Yep!! I know that feeling!!


----------



## Dub

Howdy all.   Figured I'd kick this one around again.


Anyone had anything along these line occur to them?


----------



## fish hawk

If you ever think your alone in the woods.........Forget it!!!


----------



## Oldstick

I remember this thread and I think I also remember the photo of the bank beside the lake they are talking about on the first couple pages that got deleted by the poster. 

 I don't care if that was faked or not, made me want to wait until full daylight and maybe not even then unless some other boats were around too.


----------



## doenightmare

This and nutin' else scares doe..... He is fearless.


----------



## doenightmare

I come out while it's light cause I'm outta beer - not cause I'm skeered.


----------



## Scrapy

Yes, I have had the feeling and yes, I was. Instead of scared I was curious to find out, who what? Then I would start doing the watching and sneaking but I always had to take a time out and find some moss. I don't know what it is about sneaking around spying on folks that makes me have to go, but it does. I'm not a Game Warden or anything close but I bet they carry paper with them and use alot. 
I don't watch horror movies because what you let in your brain is good or BAD.  I coonhunt by myself most nights. I have caught glimpses of Lepricon looking folks when I get in certain palmetto patches darting here and there.  Last year, one night, I had a dog trailing in a bad place I could not get in to or call him out. I left my coat on the ground and was fixing to leave.
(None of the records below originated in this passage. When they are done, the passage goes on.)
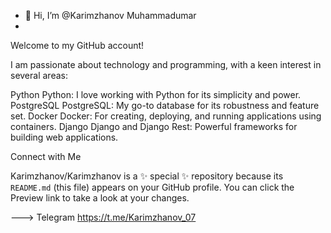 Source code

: - 👋 Hi, I’m @Karimzhanov Muhammadumar
- 
Welcome to my GitHub account!

I am passionate about technology and programming, with a keen interest in several areas:

Python Python: I love working with Python for its simplicity and power.
PostgreSQL PostgreSQL: My go-to database for its robustness and feature set.
Docker Docker: For creating, deploying, and running applications using containers.
Django Django and Django Rest: Powerful frameworks for building web applications.

Connect with Me

Karimzhanov/Karimzhanov is a ✨ special ✨ repository because its `README.md` (this file) appears on your GitHub profile.
You can click the Preview link to take a look at your changes.

--->
Telegram https://t.me/Karimzhanov_07
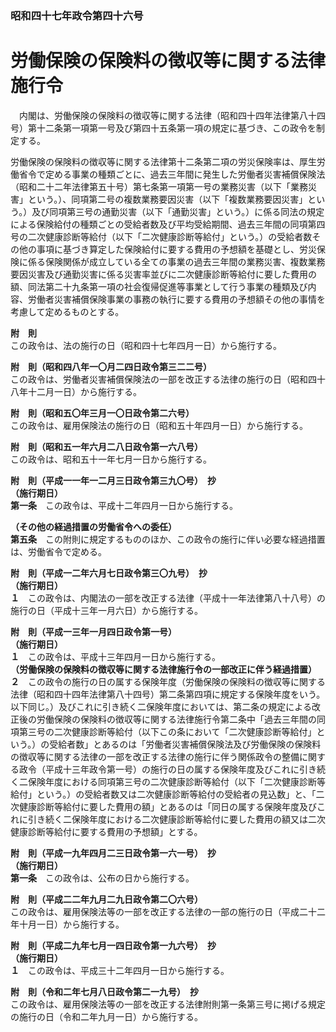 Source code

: ### 昭和四十七年政令第四十六号  
# 労働保険の保険料の徴収等に関する法律施行令  
　内閣は、労働保険の保険料の徴収等に関する法律（昭和四十四年法律第八十四号）第十二条第一項第一号及び第四十五条第一項の規定に基づき、この政令を制定する。  
  
労働保険の保険料の徴収等に関する法律第十二条第二項の労災保険率は、厚生労働省令で定める事業の種類ごとに、過去三年間に発生した労働者災害補償保険法（昭和二十二年法律第五十号）第七条第一項第一号の業務災害（以下「業務災害」という。）、同項第二号の複数業務要因災害（以下「複数業務要因災害」という。）及び同項第三号の通勤災害（以下「通勤災害」という。）に係る同法の規定による保険給付の種類ごとの受給者数及び平均受給期間、過去三年間の同項第四号の二次健康診断等給付（以下「二次健康診断等給付」という。）の受給者数その他の事項に基づき算定した保険給付に要する費用の予想額を基礎とし、労災保険に係る保険関係が成立している全ての事業の過去三年間の業務災害、複数業務要因災害及び通勤災害に係る災害率並びに二次健康診断等給付に要した費用の額、同法第二十九条第一項の社会復帰促進等事業として行う事業の種類及び内容、労働者災害補償保険事業の事務の執行に要する費用の予想額その他の事情を考慮して定めるものとする。  
  
**附　則**  
この政令は、法の施行の日（昭和四十七年四月一日）から施行する。  
  
**附　則（昭和四八年一〇月二四日政令第三二二号）**  
この政令は、労働者災害補償保険法の一部を改正する法律の施行の日（昭和四十八年十二月一日）から施行する。  
  
**附　則（昭和五〇年三月一〇日政令第二六号）**  
この政令は、雇用保険法の施行の日（昭和五十年四月一日）から施行する。  
  
**附　則（昭和五一年六月二八日政令第一六八号）**  
この政令は、昭和五十一年七月一日から施行する。  
  
**附　則（平成一一年一二月三日政令第三九〇号）　抄**  
**（施行期日）**  
**第一条**　この政令は、平成十二年四月一日から施行する。  
  
**（その他の経過措置の労働省令への委任）**  
**第五条**　この附則に規定するもののほか、この政令の施行に伴い必要な経過措置は、労働省令で定める。  
  
**附　則（平成一二年六月七日政令第三〇九号）　抄**  
**（施行期日）**  
**１**　この政令は、内閣法の一部を改正する法律（平成十一年法律第八十八号）の施行の日（平成十三年一月六日）から施行する。  
  
**附　則（平成一三年一月四日政令第一号）**  
**（施行期日）**  
**１**　この政令は、平成十三年四月一日から施行する。  
**（労働保険の保険料の徴収等に関する法律施行令の一部改正に伴う経過措置）**  
**２**　この政令の施行の日の属する保険年度（労働保険の保険料の徴収等に関する法律（昭和四十四年法律第八十四号）第二条第四項に規定する保険年度をいう。以下同じ。）及びこれに引き続く二保険年度においては、第二条の規定による改正後の労働保険の保険料の徴収等に関する法律施行令第二条中「過去三年間の同項第三号の二次健康診断等給付（以下この条において「二次健康診断等給付」という。）の受給者数」とあるのは「労働者災害補償保険法及び労働保険の保険料の徴収等に関する法律の一部を改正する法律の施行に伴う関係政令の整備に関する政令（平成十三年政令第一号）の施行の日の属する保険年度及びこれに引き続く二保険年度における同項第三号の二次健康診断等給付（以下「二次健康診断等給付」という。）の受給者数又は二次健康診断等給付の受給者の見込数」と、「二次健康診断等給付に要した費用の額」とあるのは「同日の属する保険年度及びこれに引き続く二保険年度における二次健康診断等給付に要した費用の額又は二次健康診断等給付に要する費用の予想額」とする。  
  
**附　則（平成一九年四月二三日政令第一六一号）　抄**  
**（施行期日）**  
**第一条**　この政令は、公布の日から施行する。  
  
**附　則（平成二二年九月二九日政令第二〇六号）**  
この政令は、雇用保険法等の一部を改正する法律の一部の施行の日（平成二十二年十月一日）から施行する。  
  
**附　則（平成二九年七月一四日政令第一九六号）　抄**  
**（施行期日）**  
**１**　この政令は、平成三十二年四月一日から施行する。  
  
**附　則（令和二年七月八日政令第二一九号）　抄**  
この政令は、雇用保険法等の一部を改正する法律附則第一条第三号に掲げる規定の施行の日（令和二年九月一日）から施行する。  
  
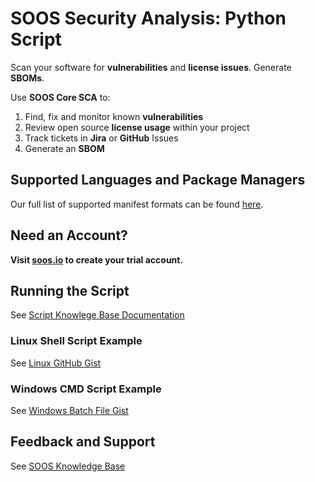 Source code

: # SOOS Security Analysis: Python Script

Scan your software for **vulnerabilities** and **license issues**.  Generate **SBOMs**. 

Use **SOOS Core SCA** to:

1. Find, fix and monitor known **vulnerabilities**
2. Review open source **license usage** within your project
3. Track tickets in **Jira** or **GitHub** Issues
4. Generate an **SBOM** 

## Supported Languages and Package Managers

Our full list of supported manifest formats can be found [here](https://kb.soos.io/help/soos-languages-supported).

## Need an Account?
**Visit [soos.io](https://app.soos.io/register) to create your trial account.**

## Running the Script
See [Script Knowlege Base Documentation](https://github.com/soos-io/kb-docs/blob/main/SCA/Script.md)

### Linux Shell Script Example
See [Linux GitHub Gist](https://gist.githubusercontent.com/soostech/bf4fe3c320f7457a81f2e48ebe057aa5/raw/7fcba97f88c524b2d1e3eddf2c29de52af13a0c4/soos_sca.sh)

### Windows CMD Script Example
See [Windows Batch File Gist](https://gist.githubusercontent.com/soostech/37134fb636da3246d275b2ee220669c1/raw/0ab31b1c50869d8e8061deee4fa04e8ff7169f77/soos_sca.bat)

## Feedback and Support

See [SOOS Knowledge Base](https://kb.soos.io/help)
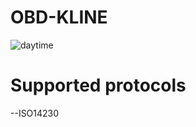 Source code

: # OBD-KLINE
![daytime](https://github.com/Zi-x/OBD-KLINE/tree/main/picture/daytime.jpg)
# Supported protocols
--ISO14230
Since I don't drink a drop while I am hunting, I called the hunt over to myself and fixed me a strong drink out of a pint I had in my toolbox. I said well, I'll just leave to other half of the bottle here by the coat in case they were Lepricons. 
The way out is long and winding . Just before I got to the paved road there was my dog standing in the dirt trail. I went back to get my coat. When I got back the bottle was dry. 
I have been back to that place several times to hunt. After the third time I learned to lock my toolbox or I would not have a toddy when I got back out.


----------



## Dr. Strangelove

Dub said:


> Howdy all.   Figured I'd kick this one around again.
> 
> 
> Anyone had anything along these line occur to them?



Once at my shooting club, I had a weird experience.  It was mid-week, late afternoon, I was the only one there, gate was locked.

I had loaded 5 .270Win and wanted to test them out, I also wanted to shoot my .40S&W pistol.  I went to the rifle range first, set up, put a (brand new) target out, etc.  Walking back from the target, the weird feelings started (I'm not one who gets weirded out easily).  

I fired two rounds, letting the barrel cool, and absolutely felt like someone/something was there.  Looked around, thinking someone had driven up up - nope.  

It got so hinky feeling a slipped a mag into the pistol and wore it on my belt (range violation, but, hey...)

I continued firing, but felt like I was being watched the entire time.

The last round I had to absolutely stop myself from jumping up from the bench and turning around.  

I wasted no time in going downrange to check my target, feeling like I was being watched the entire time.  When I got to the target, there were six perfect bullet holes. 

I know it sounds crazy, but I fired 5 rounds only.  I only brought 5 .270 rounds and had 5 casings in my pocket.  (No, the rifle was clear, no extra case.  I only loaded 5 and brought 5 that day)

It was all I could do not run back to the firing line.  I forced myself to walk back, gathered my gear, threw it in the Jeep and took off.  

I did unsnap the holster flap and I did lay the pistol in the seat beside me on the way out.

Very strange.  Say what you want, it was a new target, I only had 5 cartridges, there were six bullet holes in that target.  

There was no one else (no vehicles, anyway) at that range on the way in or on the way out.  

Needless to say, I didn't stop by the pistol range.


----------



## Dr. Strangelove

Another one - long story short:

I was dating a woman who had two little girls, 4 & 7.  I was staying with them for week, they had an outside dog that was clearly dying, but the woman wouldn't have it put to sleep or let me put it out of it's misery.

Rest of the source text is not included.